↓

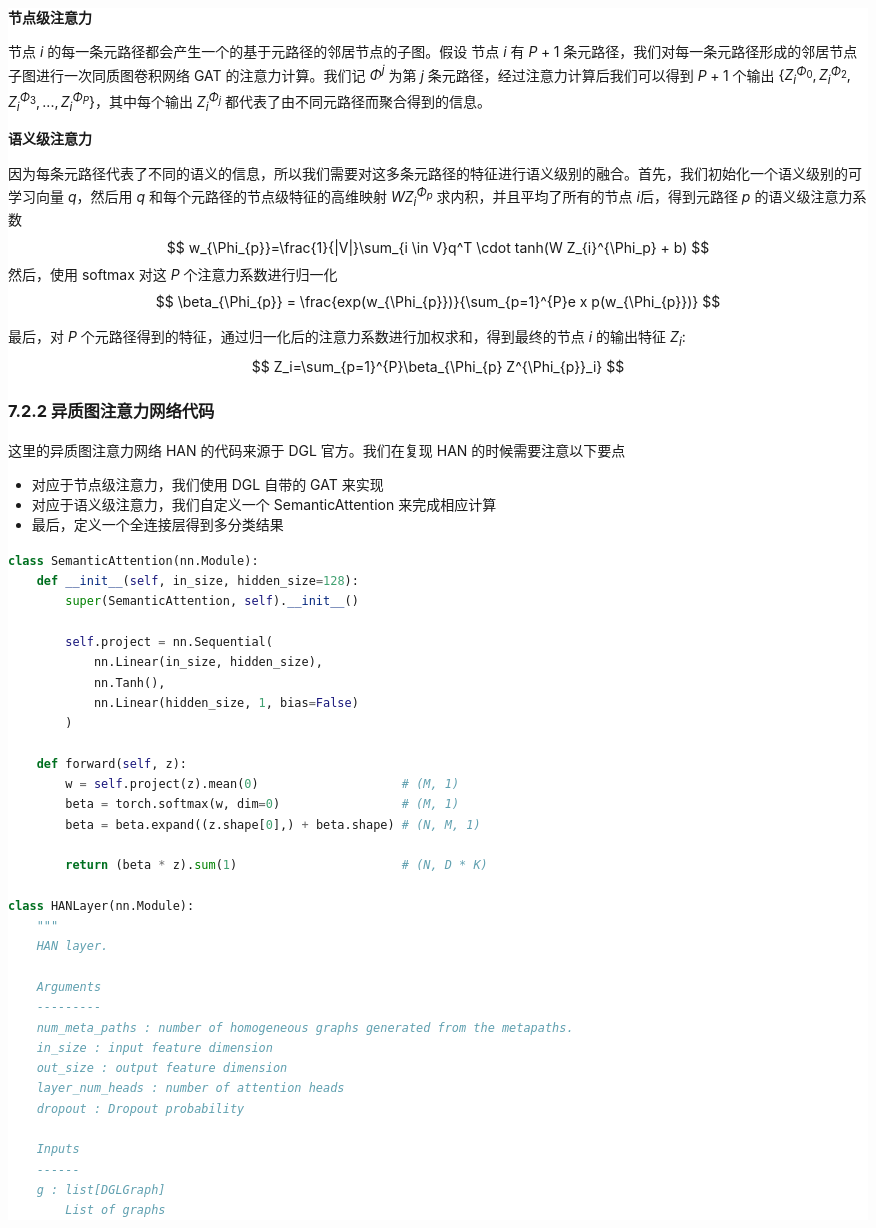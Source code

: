 </center>

**节点级注意力**

节点 $i$ 的每一条元路径都会产生一个的基于元路径的邻居节点的子图。假设
节点 $i$ 有 $P+1$ 条元路径，我们对每一条元路径形成的邻居节点子图进行一次同质图卷积网络 GAT 的注意力计算。我们记 $\Phi^{j}$ 为第 $j$ 条元路径，经过注意力计算后我们可以得到 $P+1$ 个输出 $\{Z_{i}^{\Phi_0}, Z_{i}^{\Phi_2}, Z_{i}^{\Phi_3},..., Z_{i}^{\Phi_P} \}$，其中每个输出 $Z_{i}^{\Phi_j}$ 都代表了由不同元路径而聚合得到的信息。

**语义级注意力**

因为每条元路径代表了不同的语义的信息，所以我们需要对这多条元路径的特征进行语义级别的融合。首先，我们初始化一个语义级别的可学习向量 $q$，然后用 $q$ 和每个元路径的节点级特征的高维映射 $W Z_{i}^{\Phi_p}$ 求内积，并且平均了所有的节点 $i$后，得到元路径 $p$ 的语义级注意力系数
$$
w_{\Phi_{p}}=\frac{1}{|V|}\sum_{i \in V}q^T \cdot tanh(W Z_{i}^{\Phi_p} + b) 
$$
然后，使用 softmax 对这 $P$ 个注意力系数进行归一化
$$
\beta_{\Phi_{p}} = \frac{exp(w_{\Phi_{p}})}{\sum_{p=1}^{P}e x p(w_{\Phi_{p}})} 
$$

最后，对 $P$ 个元路径得到的特征，通过归一化后的注意力系数进行加权求和，得到最终的节点 $i$ 的输出特征 $Z_{i}$:
$$
Z_i=\sum_{p=1}^{P}\beta_{\Phi_{p} Z^{\Phi_{p}}_i} 
$$

### 7.2.2 异质图注意力网络代码
这里的异质图注意力网络 HAN 的代码来源于 DGL 官方。我们在复现 HAN 的时候需要注意以下要点
- 对应于节点级注意力，我们使用 DGL 自带的 GAT 来实现
- 对应于语义级注意力，我们自定义一个 SemanticAttention 来完成相应计算
- 最后，定义一个全连接层得到多分类结果

```python
class SemanticAttention(nn.Module):
    def __init__(self, in_size, hidden_size=128):
        super(SemanticAttention, self).__init__()

        self.project = nn.Sequential(
            nn.Linear(in_size, hidden_size),
            nn.Tanh(),
            nn.Linear(hidden_size, 1, bias=False)
        )

    def forward(self, z):
        w = self.project(z).mean(0)                    # (M, 1)
        beta = torch.softmax(w, dim=0)                 # (M, 1)
        beta = beta.expand((z.shape[0],) + beta.shape) # (N, M, 1)

        return (beta * z).sum(1)                       # (N, D * K)

class HANLayer(nn.Module):
    """
    HAN layer.

    Arguments
    ---------
    num_meta_paths : number of homogeneous graphs generated from the metapaths.
    in_size : input feature dimension
    out_size : output feature dimension
    layer_num_heads : number of attention heads
    dropout : Dropout probability

    Inputs
    ------
    g : list[DGLGraph]
        List of graphs
```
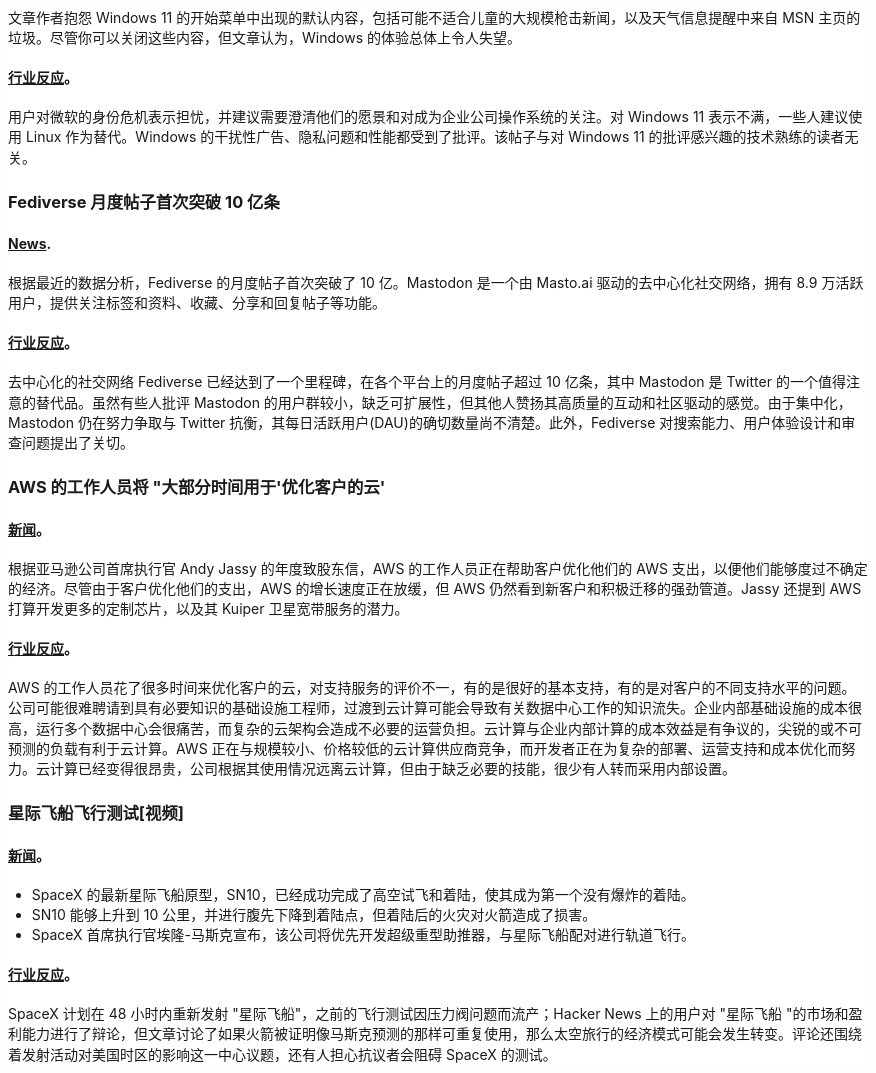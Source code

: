 文章作者抱怨 Windows 11 的开始菜单中出现的默认内容，包括可能不适合儿童的大规模枪击新闻，以及天气信息提醒中来自 MSN 主页的垃圾。尽管你可以关闭这些内容，但文章认为，Windows 的体验总体上令人失望。

#### [行业反应](http://news.ycombinator.com/item?id=35607757)。

用户对微软的身份危机表示担忧，并建议需要澄清他们的愿景和对成为企业公司操作系统的关注。对 Windows 11 表示不满，一些人建议使用 Linux 作为替代。Windows 的干扰性广告、隐私问题和性能都受到了批评。该帖子与对 Windows 11 的批评感兴趣的技术熟练的读者无关。

### Fediverse 月度帖子首次突破 10 亿条

#### [News](https://masto.ai/@mg/110212843144499061).

根据最近的数据分析，Fediverse 的月度帖子首次突破了 10 亿。Mastodon 是一个由 Masto.ai 驱动的去中心化社交网络，拥有 8.9 万活跃用户，提供关注标签和资料、收藏、分享和回复帖子等功能。

#### [行业反应](http://news.ycombinator.com/item?id=35597540)。

去中心化的社交网络 Fediverse 已经达到了一个里程碑，在各个平台上的月度帖子超过 10 亿条，其中 Mastodon 是 Twitter 的一个值得注意的替代品。虽然有些人批评 Mastodon 的用户群较小，缺乏可扩展性，但其他人赞扬其高质量的互动和社区驱动的感觉。由于集中化，Mastodon 仍在努力争取与 Twitter 抗衡，其每日活跃用户(DAU)的确切数量尚不清楚。此外，Fediverse 对搜索能力、用户体验设计和审查问题提出了关切。

### AWS 的工作人员将 "大部分时间用于'优化客户的云'

#### [新闻](https://www.theregister.com/2023/04/17/amazon_annual_shareholder_letter_aws/)。

根据亚马逊公司首席执行官 Andy Jassy 的年度致股东信，AWS 的工作人员正在帮助客户优化他们的 AWS 支出，以便他们能够度过不确定的经济。尽管由于客户优化他们的支出，AWS 的增长速度正在放缓，但 AWS 仍然看到新客户和积极迁移的强劲管道。Jassy 还提到 AWS 打算开发更多的定制芯片，以及其 Kuiper 卫星宽带服务的潜力。

#### [行业反应](http://news.ycombinator.com/item?id=35603457)。

AWS 的工作人员花了很多时间来优化客户的云，对支持服务的评价不一，有的是很好的基本支持，有的是对客户的不同支持水平的问题。公司可能很难聘请到具有必要知识的基础设施工程师，过渡到云计算可能会导致有关数据中心工作的知识流失。企业内部基础设施的成本很高，运行多个数据中心会很痛苦，而复杂的云架构会造成不必要的运营负担。云计算与企业内部计算的成本效益是有争议的，尖锐的或不可预测的负载有利于云计算。AWS 正在与规模较小、价格较低的云计算供应商竞争，而开发者正在为复杂的部署、运营支持和成本优化而努力。云计算已经变得很昂贵，公司根据其使用情况远离云计算，但由于缺乏必要的技能，很少有人转而采用内部设置。

### 星际飞船飞行测试[视频]

#### [新闻](https://www.youtube.com/watch?v=L5QXreqOrTA)。

- SpaceX 的最新星际飞船原型，SN10，已经成功完成了高空试飞和着陆，使其成为第一个没有爆炸的着陆。
- SN10 能够上升到 10 公里，并进行腹先下降到着陆点，但着陆后的火灾对火箭造成了损害。
- SpaceX 首席执行官埃隆-马斯克宣布，该公司将优先开发超级重型助推器，与星际飞船配对进行轨道飞行。

#### [行业反应](http://news.ycombinator.com/item?id=35597764)。

SpaceX 计划在 48 小时内重新发射 "星际飞船"，之前的飞行测试因压力阀问题而流产；Hacker News 上的用户对 "星际飞船 "的市场和盈利能力进行了辩论，但文章讨论了如果火箭被证明像马斯克预测的那样可重复使用，那么太空旅行的经济模式可能会发生转变。评论还围绕着发射活动对美国时区的影响这一中心议题，还有人担心抗议者会阻碍 SpaceX 的测试。

</Steps>
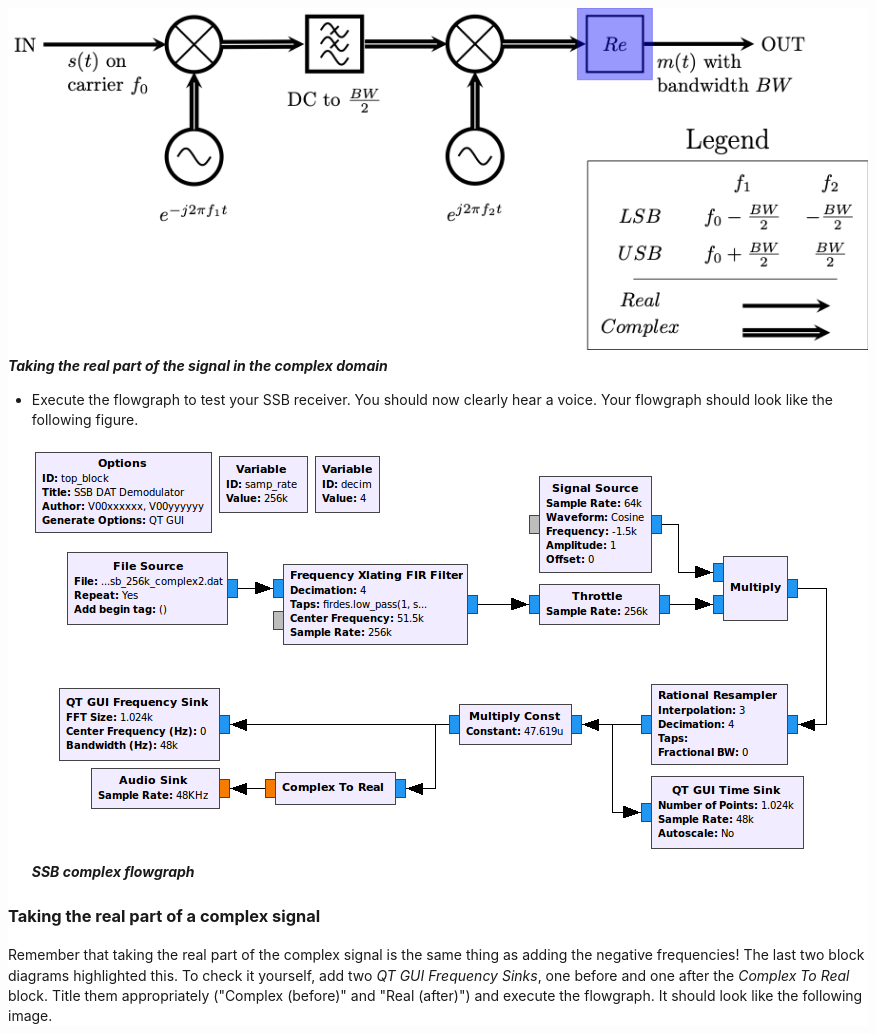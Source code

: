   ![part1_weaver-complex-block-diagram-sum.png](./figures/part1_weaver-complex-block-diagram-sum.png)<br>
  __*Taking the real part of the signal in the complex domain*__

- Execute the flowgraph to test your SSB receiver. You should now clearly hear a voice. Your flowgraph should look like the following figure.

  ![part1_ssb-complex-flowgraph.png](./figures/part1_ssb-complex-flowgraph.png)<br>
  __*SSB complex flowgraph*__

### Taking the real part of a complex signal

Remember that taking the real part of the complex signal is the same thing as adding the negative frequencies! The last two block diagrams highlighted this. To check it yourself, add two *QT GUI Frequency Sinks*, one before and one after the *Complex To Real* block. Title them appropriately ("Complex (before)" and "Real (after)") and execute the flowgraph. It should look like the following image.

↑

- [What you need to do]
Your answer must be an exact copy of the lines from the start of the entries through the line with "#### [行业反应](http://news.ycombinator.com/item?id=35607757)。", with no pictures.

- [Output of the task]
Source code

: </center>

**节点级注意力**

节点 $i$ 的每一条元路径都会产生一个的基于元路径的邻居节点的子图。假设
节点 $i$ 有 $P+1$ 条元路径，我们对每一条元路径形成的邻居节点子图进行一次同质图卷积网络 GAT 的注意力计算。我们记 $\Phi^{j}$ 为第 $j$ 条元路径，经过注意力计算后我们可以得到 $P+1$ 个输出 $\{Z_{i}^{\Phi_0}, Z_{i}^{\Phi_2}, Z_{i}^{\Phi_3},..., Z_{i}^{\Phi_P} \}$，其中每个输出 $Z_{i}^{\Phi_j}$ 都代表了由不同元路径而聚合得到的信息。

**语义级注意力**

因为每条元路径代表了不同的语义的信息，所以我们需要对这多条元路径的特征进行语义级别的融合。首先，我们初始化一个语义级别的可学习向量 $q$，然后用 $q$ 和每个元路径的节点级特征的高维映射 $W Z_{i}^{\Phi_p}$ 求内积，并且平均了所有的节点 $i$后，得到元路径 $p$ 的语义级注意力系数
$$
w_{\Phi_{p}}=\frac{1}{|V|}\sum_{i \in V}q^T \cdot tanh(W Z_{i}^{\Phi_p} + b) 
$$
然后，使用 softmax 对这 $P$ 个注意力系数进行归一化
$$
\beta_{\Phi_{p}} = \frac{exp(w_{\Phi_{p}})}{\sum_{p=1}^{P}e x p(w_{\Phi_{p}})} 
$$

最后，对 $P$ 个元路径得到的特征，通过归一化后的注意力系数进行加权求和，得到最终的节点 $i$ 的输出特征 $Z_{i}$:
$$
Z_i=\sum_{p=1}^{P}\beta_{\Phi_{p} Z^{\Phi_{p}}_i} 
$$

### 7.2.2 异质图注意力网络代码
这里的异质图注意力网络 HAN 的代码来源于 DGL 官方。我们在复现 HAN 的时候需要注意以下要点
- 对应于节点级注意力，我们使用 DGL 自带的 GAT 来实现
- 对应于语义级注意力，我们自定义一个 SemanticAttention 来完成相应计算
- 最后，定义一个全连接层得到多分类结果

```python
class SemanticAttention(nn.Module):
    def __init__(self, in_size, hidden_size=128):
        super(SemanticAttention, self).__init__()

        self.project = nn.Sequential(
            nn.Linear(in_size, hidden_size),
            nn.Tanh(),
            nn.Linear(hidden_size, 1, bias=False)
        )

    def forward(self, z):
        w = self.project(z).mean(0)                    # (M, 1)
        beta = torch.softmax(w, dim=0)                 # (M, 1)
        beta = beta.expand((z.shape[0],) + beta.shape) # (N, M, 1)

        return (beta * z).sum(1)                       # (N, D * K)

class HANLayer(nn.Module):
    """
    HAN layer.

    Arguments
    ---------
    num_meta_paths : number of homogeneous graphs generated from the metapaths.
    in_size : input feature dimension
    out_size : output feature dimension
    layer_num_heads : number of attention heads
    dropout : Dropout probability

    Inputs
    ------
    g : list[DGLGraph]
        List of graphs
```
Source code

: 文章作者抱怨 Windows 11 的开始菜单中出现的默认内容，包括可能不适合儿童的大规模枪击新闻，以及天气信息提醒中来自 MSN 主页的垃圾。尽管你可以关闭这些内容，但文章认为，Windows 的体验总体上令人失望。

#### [行业反应](http://news.ycombinator.com/item?id=35607757)。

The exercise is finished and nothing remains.